Does anyone know how to add ghost notes for the snare drum, for example? I tried grace notes which result in kind of little roll before the main hit which is also nice and useful, but how can I add rhythmical ghost notes? To x notehead changes the sound to rimclick/sidestick. The standard notation seems to be that ghost notes go in brackets, but Staffpad does not seem to recognise those


----------



## wcreed51 (Jul 20, 2020)

Which library?


----------



## muratkayi (Jul 20, 2020)

Hi,

Is that library dependent? I was trying the stock drumset library, but will try the "essential drummer" library later (the videos in the store don't show ghost notes for that).
I also got CinePerc.


----------



## wcreed51 (Jul 20, 2020)

Many of the insturments in addon librarys have "Staff Presets" that control such things. Don't know about Cinaperc, but you might take a look. Right click on the staff line and look in the context menu


----------



## jonathanparham (Jul 20, 2020)

muratkayi said:


> Hi,
> 
> Is that library dependent? I was trying the stock drumset library, but will try the "essential drummer" library later (the videos in the store don't show ghost notes for that).
> I also got CinePerc.


I have the essentials as well but I haven't figured it out yet. I'm working on other things at the moment and haven't had time to explore more but like the kits.


----------



## muratkayi (Jul 20, 2020)

Ok, thanks for the replies so far!
I know about the staff presets, will check out with the bought libraries.

I would, however, prefer it if Staffpad integrated some form of notated ghost note triggers, because when I hand in wildly unorthodox drum parts our drummer will instantly come to the conclusion that I really am the idiot he suspected me to be all this time and I need to postpone this insight on his part as long as humanly possible...

I guess one way to just make the playback happen is to add another drumset staff and use it for quieter snares only, but that is a point at which I actually had much rather finger drum stuff in via pads.


----------



## muratkayi (Jul 21, 2020)

Update:
The staff presets just change the drum kits on "essential drummer". 

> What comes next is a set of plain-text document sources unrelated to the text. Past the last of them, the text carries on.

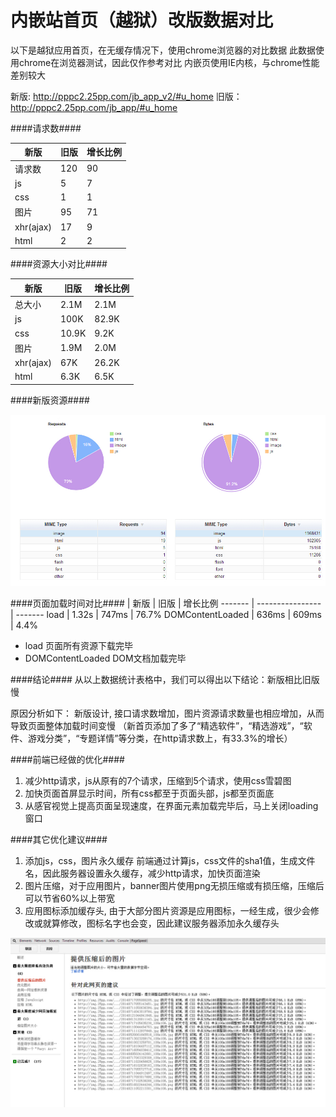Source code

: 内嵌站首页（越狱）改版数据对比
=======
以下是越狱应用首页，在无缓存情况下，使用chrome浏览器的对比数据
此数据使用chrome在浏览器测试，因此仅作参考对比
内嵌页使用IE内核，与chrome性能差别较大

新版:  http://pppc2.25pp.com/jb_app_v2/#u_home 
旧版： http://pppc2.25pp.com/jb_app/#u_home 

####请求数####

 | 新版 | 旧版             | 增长比例 
------- | ---------------- |  ----- 
请求数| 120  | 90 |  33.3%
js    | 5    | 7  |  -28.5%
css   | 1    | 1  |  0%
图片  | 95   | 71 |  33.8%
xhr(ajax)| 17| 9  |  88.9%
html     | 2 | 2  |  0%


####资源大小对比####


 | 新版 | 旧版             |  增长比例
------- | ---------------- |  ------- 
总大小| 2.1M  | 2.1M       |  0%      
js    | 100K    | 82.9K    |  20.6%   
css   | 10.9K    | 9.2K    |  18.5%   
图片  | 1.9M   | 2.0M      |  -5%     
xhr(ajax)| 67K| 26.2K      |  156%    
html     | 6.3K | 6.5K     |  -3%     


####新版资源####

![新版资源比例对比](./images/compare.jpg)

####页面加载时间对比####
 | 新版  | 旧版             |   增长比例
 ------- | ---------------- |  -------
 load    | 1.32s | 747ms       |  76.7%
 DOMContentLoaded | 636ms | 609ms | 4.4%
 
 * load 页面所有资源下载完毕
 * DOMContentLoaded DOM文档加载完毕


####结论####
从以上数据统计表格中，我们可以得出以下结论：新版相比旧版慢

原因分析如下：
新版设计, 接口请求数增加，图片资源请求数量也相应增加，从而导致页面整体加载时间变慢
（新首页添加了多了“精选软件”，“精选游戏”，“软件、游戏分类”，“专题详情”等分类，在http请求数上，有33.3%的增长）

####前端已经做的优化####

1. 减少http请求，js从原有的7个请求，压缩到5个请求，使用css雪碧图
2. 加快页面首屏显示时间，所有css都至于页面头部，js都至页面底
3. 从感官视觉上提高页面呈现速度，在界面元素加载完毕后，马上关闭loading窗口


####其它优化建议####

1. 添加js，css，图片永久缓存
    前端通过计算js，css文件的sha1值，生成文件名，因此服务器设置永久缓存，减少http请求，加快页面渲染
2. 图片压缩，对于应用图片，banner图片使用png无损压缩或有损压缩，压缩后可以节省60%以上带宽
3. 应用图标添加缓存头, 由于大部分图片资源是应用图标，一经生成，很少会修改或就算修改，图标名字也会变，因此建议服务器添加永久缓存头

![压缩节省531K带宽](./images/图片压缩.jpg)



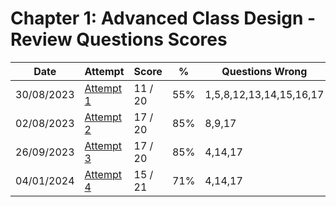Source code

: # Chapter 1: Advanced Class Design - Review Questions Scores

| Date       | Attempt | Score  | %   |  Questions Wrong |
| -------    |-----      |------| --- | ---------------- |
| 30/08/2023 | [Attempt 1](/src/review_questions/chapter_1/attempt_1/) | 11 / 20 | 55% | 1,5,8,12,13,14,15,16,17 |
| 02/08/2023 | [Attempt 2](/src/review_questions/chapter_1/attempt_2/) | 17 / 20 | 85% | 8,9,17  |
| 26/09/2023 | [Attempt 3](/src/review_questions/chapter_1/attempt_3/) | 17 / 20 | 85% | 4,14,17 |
| 04/01/2024 | [Attempt 4](/src/review_questions/chapter_1/attempt_4/) | 15 / 21 | 71% | 4,14,17 |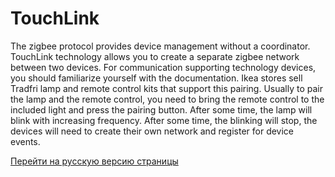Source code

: # TouchLink
The zigbee protocol provides device management without a coordinator. TouchLink technology allows you to create a separate zigbee network between two devices. For communication supporting technology devices, you should familiarize yourself with the documentation. Ikea stores sell Tradfri lamp and remote control kits that support this pairing. Usually to pair the lamp and the remote control, you need to bring the remote control to the included light and press the pairing button. After some time, the lamp will blink with increasing frequency. After some time, the blinking will stop, the devices will need to create their own network and register for device events.

[Перейти на русскую версию страницы](/touchlink_rus.md)
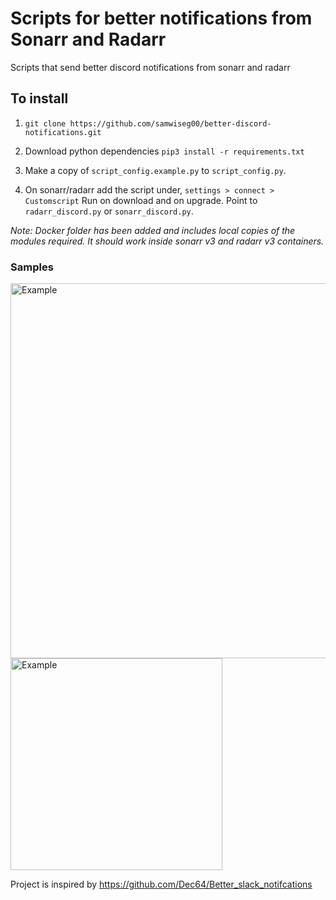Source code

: # Scripts for better notifications from Sonarr and Radarr
Scripts that send better discord notifications from sonarr and radarr

## To install
1. `git clone https://github.com/samwiseg00/better-discord-notifications.git`

1. Download python dependencies `pip3 install -r requirements.txt`

1. Make a copy of `script_config.example.py` to `script_config.py`.

1. On sonarr/radarr add the script under, `settings > connect > Customscript` Run on download and on upgrade. Point to `radarr_discord.py` or `sonarr_discord.py`.

_Note: Docker folder has been added and includes local copies of the modules required. It should work inside sonarr v3 and radarr v3 containers._

### Samples

<img height="600" alt="Example" src="https://i.imgur.com/mCB5lyi.png"> <img height="339" alt="Example" src="https://i.imgur.com/t6rWLWf.png">

Project is inspired by https://github.com/Dec64/Better_slack_notifcations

I have had somewhat okayish results writing accents on the normal snare beats. That way, the normal beats are louder - which isn't exactly the same as making ghost notes quieter. Also, it increases both kick and snare together, if they happen to be on the same beat in the bar and kick and ghost note snare are the same velocity. But it is a workaround.


----------



## waveheavy (Aug 12, 2020)

Why not export stems from StaffPad into a DAW, and do the drum parts in the DAW, and then mix? it would give more options for the drum parts?


----------



## jonathanparham (Sep 18, 2020)

Got the beta update on windows and ghost notes are here. So you have notehead options. I was copying some jazz here but am going pop:


----------



## muratkayi (Sep 18, 2020)

Great news! Really looking forward to the update(s)


----------